### WORK INSTRUCTIONS
Which of the lines below holds the string "appear"? Copy every line that does.

### SOURCE MATERIAL
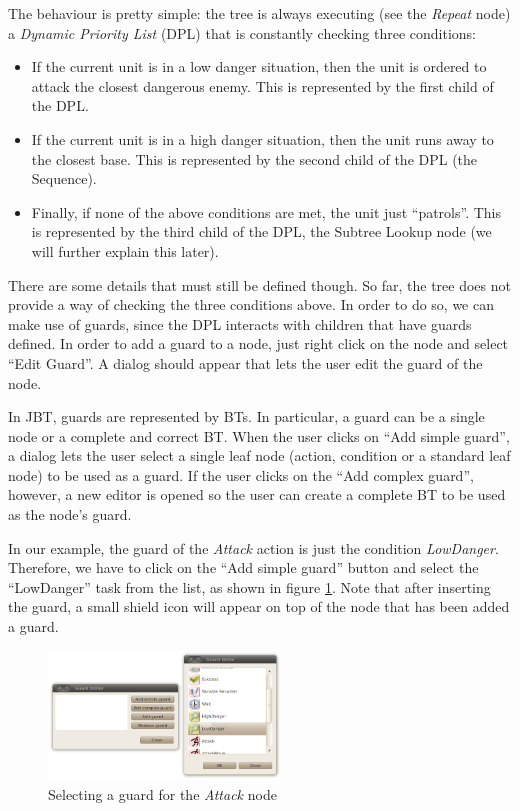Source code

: \documentclass[a4paper]{article}
\begin{document}
The behaviour is pretty simple: the tree is always executing (see the \textit{Repeat} node) a \textit{Dynamic Priority List} (DPL) that is constantly checking three conditions:

\begin{itemize}
  \item If the current unit is in a low danger situation, then the unit is ordered to attack the closest dangerous enemy. This is represented by the first child of the DPL.
  \item If the current unit is in a high danger situation, then the unit runs away to the closest base. This is represented by the second child of the DPL (the Sequence).
  \item Finally, if none of the above conditions are met, the unit just ``patrols''. This is represented by the third child of the DPL, the Subtree Lookup node (we will further explain this later).
\end{itemize}

There are some details that must still be defined though. So far, the tree does not provide a way of checking the three conditions above. In order to do so, we can make use of guards, since the DPL interacts with children that have guards defined. In order to add a guard to a node, just right click on the node and select ``Edit Guard''. A dialog should appear that lets the user edit the guard of the node.

In JBT, guards are represented by BTs. In particular, a guard can be a single node or a complete and correct BT. When the user clicks on ``Add simple guard'', a dialog lets the user select a single leaf node (action, condition or a standard leaf node) to be used as a guard. If the user clicks on the ``Add complex guard'', however, a new editor is opened so the user can create a complete BT to be used as the node's guard. 

In our example, the guard of the \textit{Attack} action is just the condition \textit{LowDanger}. Therefore, we have to click on the ``Add simple guard'' button and select the ``LowDanger'' task from the list, as shown in figure \ref{fig:LowDangerGuard}. Note that after inserting the guard, a small shield icon will appear on top of the node that has been added a guard.

\begin{figure}
 \centering
 \includegraphics[width=0.55\textwidth]{./Images/LowDangerGuard.png}
 \caption{Selecting a guard for the \textit{Attack} node}
 \label{fig:LowDangerGuard}
\end{figure}
\end{document}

### COMPLETED EXERCISE
There are some details that must still be defined though. So far, the tree does not provide a way of checking the three conditions above. In order to do so, we can make use of guards, since the DPL interacts with children that have guards defined. In order to add a guard to a node, just right click on the node and select ``Edit Guard''. A dialog should appear that lets the user edit the guard of the node.
In our example, the guard of the \textit{Attack} action is just the condition \textit{LowDanger}. Therefore, we have to click on the ``Add simple guard'' button and select the ``LowDanger'' task from the list, as shown in figure \ref{fig:LowDangerGuard}. Note that after inserting the guard, a small shield icon will appear on top of the node that has been added a guard.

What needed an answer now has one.